MANILA, Philippines, March 3 ------ More Filipino fisherfolk are operating in Panatag (Scarborough) Shoal in the West Philippine Sea amid the increased presence of Philippine Coast Guard (PCG) and Bureau of Fisheries and Aquatic Resources (BFAR) vessels. 


In a radio interview, BFAR spokesman Nazario Briguera said at least 44 fishing boats benefited from the supply mission conducted by the BRP Datu Sanday in Panatag Shoal, also called Bajo de Masinloc. “Compared to the previous mission, more Filipino fishing boats were given assistance. From 21 from the last operation, it increased to 44, and this is a good sign that more fishermen fish in Bajo de Masinloc,” Briguera said. Datu Sanday has returned to the mainland after a successful mission despite the reported blocking attempt by a Chinese maritime militia vessel (CMMV), Briguera added. 


“It was able to distribute 44,900 liters of diesel, 270 liters of drinking water and 20 gallons of fresh water,” Briguera said.
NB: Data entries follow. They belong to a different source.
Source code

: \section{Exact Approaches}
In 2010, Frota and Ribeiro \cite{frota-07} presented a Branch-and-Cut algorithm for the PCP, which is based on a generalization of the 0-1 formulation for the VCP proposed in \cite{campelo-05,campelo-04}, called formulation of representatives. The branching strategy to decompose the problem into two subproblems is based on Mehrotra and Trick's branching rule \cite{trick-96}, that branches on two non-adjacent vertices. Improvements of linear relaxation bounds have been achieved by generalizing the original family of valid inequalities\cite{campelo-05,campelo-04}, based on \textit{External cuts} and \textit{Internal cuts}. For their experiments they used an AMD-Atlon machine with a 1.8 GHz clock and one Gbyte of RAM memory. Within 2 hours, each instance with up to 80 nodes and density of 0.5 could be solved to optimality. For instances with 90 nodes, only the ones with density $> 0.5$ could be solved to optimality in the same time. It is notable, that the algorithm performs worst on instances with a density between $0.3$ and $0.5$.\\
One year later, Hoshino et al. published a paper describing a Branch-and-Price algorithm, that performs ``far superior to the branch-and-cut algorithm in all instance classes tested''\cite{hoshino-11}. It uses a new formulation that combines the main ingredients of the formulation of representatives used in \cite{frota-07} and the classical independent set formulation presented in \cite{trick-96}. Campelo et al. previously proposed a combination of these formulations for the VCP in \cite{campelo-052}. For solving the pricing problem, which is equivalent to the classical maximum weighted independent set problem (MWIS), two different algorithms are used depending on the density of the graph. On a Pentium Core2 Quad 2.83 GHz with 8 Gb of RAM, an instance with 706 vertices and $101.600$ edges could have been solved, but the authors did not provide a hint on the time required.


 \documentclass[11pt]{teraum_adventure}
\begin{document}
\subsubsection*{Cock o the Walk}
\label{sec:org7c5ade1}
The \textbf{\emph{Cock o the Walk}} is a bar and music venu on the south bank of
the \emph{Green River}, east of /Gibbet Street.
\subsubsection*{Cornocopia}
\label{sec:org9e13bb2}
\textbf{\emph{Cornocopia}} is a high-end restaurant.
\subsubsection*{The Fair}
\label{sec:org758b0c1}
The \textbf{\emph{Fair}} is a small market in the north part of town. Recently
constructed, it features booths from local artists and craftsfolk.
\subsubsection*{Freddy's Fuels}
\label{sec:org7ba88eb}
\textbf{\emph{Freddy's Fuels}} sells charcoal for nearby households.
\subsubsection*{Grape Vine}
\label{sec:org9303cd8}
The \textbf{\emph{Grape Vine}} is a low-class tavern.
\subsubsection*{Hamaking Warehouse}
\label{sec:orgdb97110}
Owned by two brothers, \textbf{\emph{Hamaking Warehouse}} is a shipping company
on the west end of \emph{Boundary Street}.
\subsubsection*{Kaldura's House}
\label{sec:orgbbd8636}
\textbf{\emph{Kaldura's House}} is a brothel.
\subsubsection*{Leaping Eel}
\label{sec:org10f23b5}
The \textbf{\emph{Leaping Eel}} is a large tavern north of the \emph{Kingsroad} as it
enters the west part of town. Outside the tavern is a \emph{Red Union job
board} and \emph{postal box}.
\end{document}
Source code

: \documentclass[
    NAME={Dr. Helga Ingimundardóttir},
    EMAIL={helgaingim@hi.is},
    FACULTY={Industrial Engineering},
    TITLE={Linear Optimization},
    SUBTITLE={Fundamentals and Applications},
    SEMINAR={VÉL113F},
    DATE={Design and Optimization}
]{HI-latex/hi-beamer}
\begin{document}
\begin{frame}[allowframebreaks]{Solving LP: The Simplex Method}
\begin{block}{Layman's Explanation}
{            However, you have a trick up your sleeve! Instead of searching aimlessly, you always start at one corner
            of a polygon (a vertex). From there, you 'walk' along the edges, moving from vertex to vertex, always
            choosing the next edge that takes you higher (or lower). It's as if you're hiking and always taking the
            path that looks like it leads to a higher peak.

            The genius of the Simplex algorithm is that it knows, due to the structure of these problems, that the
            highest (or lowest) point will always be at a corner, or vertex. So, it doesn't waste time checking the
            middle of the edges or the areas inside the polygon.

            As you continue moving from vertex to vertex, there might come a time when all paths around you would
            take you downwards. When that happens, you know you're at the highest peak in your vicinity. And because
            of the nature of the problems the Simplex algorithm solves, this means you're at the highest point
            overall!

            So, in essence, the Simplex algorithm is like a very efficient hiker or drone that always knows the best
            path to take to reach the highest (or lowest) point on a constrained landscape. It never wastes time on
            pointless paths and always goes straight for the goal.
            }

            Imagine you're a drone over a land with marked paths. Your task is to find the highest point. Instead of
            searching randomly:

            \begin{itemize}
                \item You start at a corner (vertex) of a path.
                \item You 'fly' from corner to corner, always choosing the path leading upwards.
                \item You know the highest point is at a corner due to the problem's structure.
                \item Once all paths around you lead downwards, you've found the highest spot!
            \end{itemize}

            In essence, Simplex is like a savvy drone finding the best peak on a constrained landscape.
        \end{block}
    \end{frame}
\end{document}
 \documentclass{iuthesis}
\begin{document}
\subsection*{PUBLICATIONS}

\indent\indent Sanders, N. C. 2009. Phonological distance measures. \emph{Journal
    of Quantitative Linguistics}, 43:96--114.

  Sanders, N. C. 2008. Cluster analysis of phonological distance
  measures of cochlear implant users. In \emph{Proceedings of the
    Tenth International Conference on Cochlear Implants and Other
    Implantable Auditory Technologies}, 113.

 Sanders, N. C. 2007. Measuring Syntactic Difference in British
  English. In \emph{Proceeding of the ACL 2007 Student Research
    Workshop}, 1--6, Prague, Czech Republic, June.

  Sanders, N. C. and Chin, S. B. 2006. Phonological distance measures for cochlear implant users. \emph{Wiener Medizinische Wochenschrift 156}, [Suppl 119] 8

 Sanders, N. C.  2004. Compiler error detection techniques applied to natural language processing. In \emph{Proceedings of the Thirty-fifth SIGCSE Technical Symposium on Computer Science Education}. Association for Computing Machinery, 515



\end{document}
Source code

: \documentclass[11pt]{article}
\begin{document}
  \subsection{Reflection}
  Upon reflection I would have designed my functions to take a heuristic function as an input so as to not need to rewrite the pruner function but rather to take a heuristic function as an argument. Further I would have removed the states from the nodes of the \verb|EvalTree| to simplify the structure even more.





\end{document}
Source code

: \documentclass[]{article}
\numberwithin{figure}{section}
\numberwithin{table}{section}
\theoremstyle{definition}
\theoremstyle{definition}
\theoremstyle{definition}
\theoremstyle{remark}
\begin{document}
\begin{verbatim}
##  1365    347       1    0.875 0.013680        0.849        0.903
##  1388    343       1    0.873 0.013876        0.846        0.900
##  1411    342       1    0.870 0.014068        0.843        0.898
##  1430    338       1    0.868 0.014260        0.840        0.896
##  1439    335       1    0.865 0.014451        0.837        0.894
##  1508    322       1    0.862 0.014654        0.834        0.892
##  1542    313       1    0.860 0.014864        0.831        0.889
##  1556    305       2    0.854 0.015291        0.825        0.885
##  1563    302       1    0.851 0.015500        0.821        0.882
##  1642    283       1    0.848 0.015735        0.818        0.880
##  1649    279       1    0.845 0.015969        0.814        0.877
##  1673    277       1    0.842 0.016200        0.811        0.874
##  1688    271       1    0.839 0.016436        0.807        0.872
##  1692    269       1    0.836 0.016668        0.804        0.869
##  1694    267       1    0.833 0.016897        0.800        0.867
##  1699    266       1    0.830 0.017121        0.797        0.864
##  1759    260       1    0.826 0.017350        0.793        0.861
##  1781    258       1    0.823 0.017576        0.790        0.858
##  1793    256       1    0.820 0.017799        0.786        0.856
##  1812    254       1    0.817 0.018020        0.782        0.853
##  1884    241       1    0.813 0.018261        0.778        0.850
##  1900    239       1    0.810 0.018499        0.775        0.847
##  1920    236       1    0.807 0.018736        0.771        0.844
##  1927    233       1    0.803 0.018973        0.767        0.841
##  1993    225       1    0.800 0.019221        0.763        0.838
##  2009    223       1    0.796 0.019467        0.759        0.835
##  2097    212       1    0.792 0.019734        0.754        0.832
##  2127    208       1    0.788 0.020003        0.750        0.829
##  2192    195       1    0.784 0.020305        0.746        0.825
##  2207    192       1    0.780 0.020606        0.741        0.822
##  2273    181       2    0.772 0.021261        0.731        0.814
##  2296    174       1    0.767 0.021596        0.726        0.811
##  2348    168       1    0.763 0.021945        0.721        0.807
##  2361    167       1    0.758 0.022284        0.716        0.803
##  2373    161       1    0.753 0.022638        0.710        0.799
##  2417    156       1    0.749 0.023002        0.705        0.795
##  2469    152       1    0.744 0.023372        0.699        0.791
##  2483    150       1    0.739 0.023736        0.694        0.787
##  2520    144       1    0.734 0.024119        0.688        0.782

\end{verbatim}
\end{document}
Filipino fishers also reported that their fish catch increased to 40 metric tons, he added. The BFAR and PCG’s support boosted local fisherfolk’s morale, he noted. “This is part of the directive of the President (Marcos) to increase the presence (of BFAR and PCG vessels) in the West Philippine Sea, especially in Bajo de Masinloc. Our fishermen can keep on fishing instead of focusing their attention on the Chinese military militia. They will not encounter disturbance. It will be the BFAR and Coast Guard vessels who will engage the Chinese vessels,” he added. 
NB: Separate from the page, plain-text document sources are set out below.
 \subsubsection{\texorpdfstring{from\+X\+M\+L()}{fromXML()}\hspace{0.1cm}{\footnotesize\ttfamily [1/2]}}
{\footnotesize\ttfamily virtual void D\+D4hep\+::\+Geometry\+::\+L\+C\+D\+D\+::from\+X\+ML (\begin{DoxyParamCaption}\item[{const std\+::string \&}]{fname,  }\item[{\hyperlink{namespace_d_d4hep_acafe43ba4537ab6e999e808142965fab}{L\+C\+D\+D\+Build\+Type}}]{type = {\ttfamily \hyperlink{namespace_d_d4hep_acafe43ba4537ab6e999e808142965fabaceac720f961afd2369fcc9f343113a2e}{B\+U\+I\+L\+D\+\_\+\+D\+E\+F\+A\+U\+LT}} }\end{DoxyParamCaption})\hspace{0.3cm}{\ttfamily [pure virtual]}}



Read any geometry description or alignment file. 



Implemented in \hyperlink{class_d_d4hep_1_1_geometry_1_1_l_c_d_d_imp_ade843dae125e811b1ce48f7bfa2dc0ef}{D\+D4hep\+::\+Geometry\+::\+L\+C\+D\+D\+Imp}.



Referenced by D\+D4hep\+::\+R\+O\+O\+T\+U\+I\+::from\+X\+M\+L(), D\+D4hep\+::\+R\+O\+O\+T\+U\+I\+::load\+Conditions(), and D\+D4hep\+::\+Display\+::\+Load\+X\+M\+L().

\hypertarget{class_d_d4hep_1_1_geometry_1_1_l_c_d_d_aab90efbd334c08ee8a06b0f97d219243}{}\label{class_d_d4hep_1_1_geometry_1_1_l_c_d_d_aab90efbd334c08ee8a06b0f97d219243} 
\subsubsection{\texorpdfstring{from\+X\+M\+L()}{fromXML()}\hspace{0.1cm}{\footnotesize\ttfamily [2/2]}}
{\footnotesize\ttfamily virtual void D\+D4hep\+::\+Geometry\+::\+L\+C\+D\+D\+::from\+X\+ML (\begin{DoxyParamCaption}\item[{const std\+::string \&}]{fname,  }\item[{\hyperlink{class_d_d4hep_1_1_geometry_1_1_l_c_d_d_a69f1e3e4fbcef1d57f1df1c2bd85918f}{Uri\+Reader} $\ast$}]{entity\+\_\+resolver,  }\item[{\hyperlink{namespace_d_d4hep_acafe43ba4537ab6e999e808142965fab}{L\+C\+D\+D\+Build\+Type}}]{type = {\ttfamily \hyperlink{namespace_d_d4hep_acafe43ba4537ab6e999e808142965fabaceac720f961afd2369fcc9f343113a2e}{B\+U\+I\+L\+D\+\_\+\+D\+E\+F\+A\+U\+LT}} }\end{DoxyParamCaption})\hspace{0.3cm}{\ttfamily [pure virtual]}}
Meanwhile, the BFAR is collating fishermen’s affidavits as part of efforts to gather evidence that Chinese and Vietnamese fishermen used cyanide in Panatag Shoal, Briguera said. He recalled that his previous statement that Chinese and Vietnamese fishermen illegally used cyanide was based on local fishermen’s accounts. 
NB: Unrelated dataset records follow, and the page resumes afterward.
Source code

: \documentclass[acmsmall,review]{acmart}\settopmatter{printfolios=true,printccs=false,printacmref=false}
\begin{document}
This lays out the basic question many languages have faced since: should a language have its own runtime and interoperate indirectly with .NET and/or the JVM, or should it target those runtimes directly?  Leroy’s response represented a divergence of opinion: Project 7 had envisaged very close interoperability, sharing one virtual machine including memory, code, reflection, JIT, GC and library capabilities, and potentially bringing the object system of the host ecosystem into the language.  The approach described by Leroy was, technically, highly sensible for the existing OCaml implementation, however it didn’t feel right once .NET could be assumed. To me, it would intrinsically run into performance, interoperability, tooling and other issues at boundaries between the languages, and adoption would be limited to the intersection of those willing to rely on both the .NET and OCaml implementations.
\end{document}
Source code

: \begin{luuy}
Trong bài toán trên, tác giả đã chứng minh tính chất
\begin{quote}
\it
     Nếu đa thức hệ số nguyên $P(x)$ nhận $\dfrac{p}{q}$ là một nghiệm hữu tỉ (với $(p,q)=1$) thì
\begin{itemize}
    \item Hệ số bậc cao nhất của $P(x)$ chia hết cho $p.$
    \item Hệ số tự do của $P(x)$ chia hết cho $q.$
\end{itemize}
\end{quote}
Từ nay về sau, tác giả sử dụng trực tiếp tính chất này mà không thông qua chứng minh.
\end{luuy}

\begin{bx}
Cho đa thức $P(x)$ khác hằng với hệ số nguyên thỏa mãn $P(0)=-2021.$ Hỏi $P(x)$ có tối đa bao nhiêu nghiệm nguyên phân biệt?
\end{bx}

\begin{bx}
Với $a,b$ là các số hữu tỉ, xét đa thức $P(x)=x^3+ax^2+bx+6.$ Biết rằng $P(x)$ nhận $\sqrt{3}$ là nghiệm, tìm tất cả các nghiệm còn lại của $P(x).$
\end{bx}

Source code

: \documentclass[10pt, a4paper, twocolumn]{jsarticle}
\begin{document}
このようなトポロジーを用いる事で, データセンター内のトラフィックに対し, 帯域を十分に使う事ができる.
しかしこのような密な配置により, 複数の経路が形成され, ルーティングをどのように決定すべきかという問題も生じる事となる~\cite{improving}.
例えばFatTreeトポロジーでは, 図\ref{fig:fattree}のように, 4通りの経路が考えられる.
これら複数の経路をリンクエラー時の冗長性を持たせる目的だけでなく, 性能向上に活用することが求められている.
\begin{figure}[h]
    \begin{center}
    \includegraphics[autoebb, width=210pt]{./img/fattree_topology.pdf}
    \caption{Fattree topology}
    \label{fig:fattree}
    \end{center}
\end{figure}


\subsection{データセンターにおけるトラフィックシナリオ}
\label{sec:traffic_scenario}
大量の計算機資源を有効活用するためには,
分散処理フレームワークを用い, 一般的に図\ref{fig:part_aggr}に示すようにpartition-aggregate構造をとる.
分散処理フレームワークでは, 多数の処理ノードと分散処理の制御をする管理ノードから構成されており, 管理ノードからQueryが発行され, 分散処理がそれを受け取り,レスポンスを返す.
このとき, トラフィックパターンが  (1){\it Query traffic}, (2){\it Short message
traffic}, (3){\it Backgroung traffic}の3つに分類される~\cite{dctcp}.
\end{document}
The Department of Justice has been active in the country’s ongoing legal action against China over the grounding of its coast guard vessels near Rozul Reef and Escoda Shoal, which resulted in significant damage to the area’s fragile coral ecosystem, according to Justice Secretary Crispin Remulla. There were three Philippine assets and 16 Chinese vessels present during the BRP Datu Sanday’s supply mission on Feb. 22-23, according to PCG-West Philippine Sea spokesman Commodore Jay Tarriela. 


The Philippines had BFAR’s BRP Datu Sanday, a rigid-hull inflatable boat (RHIB) and BFAR aircraft RP-C602 while China had four China Coast Guard vessels and a quadcopter drone, four CMMVs physically monitored, three CMMVs monitored through the automatic identification system (AIS) and three People’s Liberation Army (PLA) Navy vessels and a helicopter. Tarriela clarified that during the Feb. 21-23 BFAR mission, the three PLA-Navy vessels were located 25 nautical miles away from Bajo de Masinloc and did not approach territorial sea limits. “Nonetheless, we observed that one of their gray hulls deployed a PLA Navy helicopter, which conducted patrols in the territorial airspace while we distributed the fuel subsidy to the Filipino fishing boats,” he added. 


It was not mentioned in the report if all 16 Chinese assets were in the area during the BFAR’s supply mission. In the “summary of aggressive actions,” it was noted that as early as 6:51 a.m. on Feb. 22, two CCG RHIBs placed a buoy barrier in the shoal. The reported blocking of BRP Datu Sanday’s AIS began at 8:05 a.m. that day, believed to be intended to support China’s press release that they succeeded in “repelling” the Philippines’ state vessels in the shoal. 


Tarriela earlier denied that the BFAR ship was driven away by a CCG vessel. This was reportedly not the first time that their signal was blocked.